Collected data
________________________________________
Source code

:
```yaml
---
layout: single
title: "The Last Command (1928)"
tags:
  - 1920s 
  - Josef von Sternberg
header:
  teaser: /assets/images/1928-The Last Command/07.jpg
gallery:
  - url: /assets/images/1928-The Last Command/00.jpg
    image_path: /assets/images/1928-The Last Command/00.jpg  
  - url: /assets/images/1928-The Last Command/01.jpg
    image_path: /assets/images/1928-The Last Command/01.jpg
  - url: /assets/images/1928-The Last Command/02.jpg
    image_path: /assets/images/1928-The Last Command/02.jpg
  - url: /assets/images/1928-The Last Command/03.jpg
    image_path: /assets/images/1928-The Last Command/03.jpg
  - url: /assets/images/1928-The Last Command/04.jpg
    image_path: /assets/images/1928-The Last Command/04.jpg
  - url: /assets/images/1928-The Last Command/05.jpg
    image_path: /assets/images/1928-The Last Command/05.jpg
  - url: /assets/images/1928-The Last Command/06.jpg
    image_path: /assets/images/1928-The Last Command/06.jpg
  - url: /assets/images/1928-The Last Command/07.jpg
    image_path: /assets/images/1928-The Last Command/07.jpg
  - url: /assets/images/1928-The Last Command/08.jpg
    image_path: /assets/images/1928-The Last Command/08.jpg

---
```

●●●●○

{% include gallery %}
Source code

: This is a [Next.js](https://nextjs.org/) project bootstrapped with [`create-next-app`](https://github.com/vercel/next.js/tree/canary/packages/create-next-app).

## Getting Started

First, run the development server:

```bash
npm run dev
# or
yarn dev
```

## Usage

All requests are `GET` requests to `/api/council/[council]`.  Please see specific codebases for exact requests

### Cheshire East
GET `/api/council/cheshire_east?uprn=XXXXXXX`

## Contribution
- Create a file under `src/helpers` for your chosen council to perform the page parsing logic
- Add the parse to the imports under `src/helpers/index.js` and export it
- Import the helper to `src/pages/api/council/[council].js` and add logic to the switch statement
________________________________________
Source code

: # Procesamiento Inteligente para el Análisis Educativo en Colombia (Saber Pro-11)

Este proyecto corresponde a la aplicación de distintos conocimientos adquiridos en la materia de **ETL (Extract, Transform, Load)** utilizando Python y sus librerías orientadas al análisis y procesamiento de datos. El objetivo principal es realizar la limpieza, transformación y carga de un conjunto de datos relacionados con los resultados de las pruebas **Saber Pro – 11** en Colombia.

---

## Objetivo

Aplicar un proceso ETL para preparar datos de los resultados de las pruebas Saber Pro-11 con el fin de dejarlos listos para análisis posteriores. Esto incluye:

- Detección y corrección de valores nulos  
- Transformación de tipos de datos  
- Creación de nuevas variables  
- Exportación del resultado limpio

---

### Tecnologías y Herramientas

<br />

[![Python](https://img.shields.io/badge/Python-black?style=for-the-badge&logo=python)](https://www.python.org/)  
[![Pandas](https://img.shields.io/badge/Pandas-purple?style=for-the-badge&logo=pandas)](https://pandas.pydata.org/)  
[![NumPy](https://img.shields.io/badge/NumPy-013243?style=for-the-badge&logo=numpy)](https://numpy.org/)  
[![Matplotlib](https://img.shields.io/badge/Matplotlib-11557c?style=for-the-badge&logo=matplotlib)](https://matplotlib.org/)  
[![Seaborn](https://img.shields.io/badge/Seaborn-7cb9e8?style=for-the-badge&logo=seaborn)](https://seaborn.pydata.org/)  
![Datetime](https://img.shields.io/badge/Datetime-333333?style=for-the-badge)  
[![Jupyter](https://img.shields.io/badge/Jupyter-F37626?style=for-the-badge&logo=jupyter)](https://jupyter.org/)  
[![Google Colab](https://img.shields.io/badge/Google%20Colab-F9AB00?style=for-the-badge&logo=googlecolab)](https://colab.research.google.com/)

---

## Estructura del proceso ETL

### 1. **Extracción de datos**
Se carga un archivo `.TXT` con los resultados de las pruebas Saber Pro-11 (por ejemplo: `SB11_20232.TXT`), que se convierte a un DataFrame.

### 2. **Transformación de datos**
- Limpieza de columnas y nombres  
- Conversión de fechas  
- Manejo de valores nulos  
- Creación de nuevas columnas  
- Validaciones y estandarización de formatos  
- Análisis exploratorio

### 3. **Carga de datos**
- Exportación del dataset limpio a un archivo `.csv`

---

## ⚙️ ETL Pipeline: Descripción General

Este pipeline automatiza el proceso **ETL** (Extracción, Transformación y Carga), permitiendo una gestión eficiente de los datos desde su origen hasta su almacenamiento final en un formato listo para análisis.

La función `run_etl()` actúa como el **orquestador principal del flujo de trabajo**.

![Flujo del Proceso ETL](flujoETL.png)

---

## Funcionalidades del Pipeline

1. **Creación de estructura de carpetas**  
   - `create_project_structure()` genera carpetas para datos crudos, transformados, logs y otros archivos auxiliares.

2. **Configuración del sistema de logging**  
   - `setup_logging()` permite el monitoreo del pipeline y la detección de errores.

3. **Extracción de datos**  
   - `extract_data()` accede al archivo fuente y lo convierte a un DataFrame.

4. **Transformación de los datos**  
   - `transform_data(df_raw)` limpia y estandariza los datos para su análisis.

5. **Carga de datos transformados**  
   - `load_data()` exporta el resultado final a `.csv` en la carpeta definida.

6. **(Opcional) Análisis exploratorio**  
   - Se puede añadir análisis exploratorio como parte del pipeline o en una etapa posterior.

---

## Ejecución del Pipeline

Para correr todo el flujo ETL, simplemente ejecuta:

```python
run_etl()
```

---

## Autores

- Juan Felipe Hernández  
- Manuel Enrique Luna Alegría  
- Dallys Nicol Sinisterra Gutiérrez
________________________________________
Required action
Could you set down, exactly as written, the lines above between the one holding "### 2. **Transformación de datos**" and the one holding "2. **Configuración del sistema de logging**", inclusive, and nothing more?

Task answer
### 2. **Transformación de datos**
- Limpieza de columnas y nombres  
- Conversión de fechas  
- Manejo de valores nulos  
- Creación de nuevas columnas  
- Validaciones y estandarización de formatos  
- Análisis exploratorio

### 3. **Carga de datos**
- Exportación del dataset limpio a un archivo `.csv`

---

## ⚙️ ETL Pipeline: Descripción General

Este pipeline automatiza el proceso **ETL** (Extracción, Transformación y Carga), permitiendo una gestión eficiente de los datos desde su origen hasta su almacenamiento final en un formato listo para análisis.

La función `run_etl()` actúa como el **orquestador principal del flujo de trabajo**.

![Flujo del Proceso ETL](flujoETL.png)

---

## Funcionalidades del Pipeline

1. **Creación de estructura de carpetas**  
   - `create_project_structure()` genera carpetas para datos crudos, transformados, logs y otros archivos auxiliares.

2. **Configuración del sistema de logging**  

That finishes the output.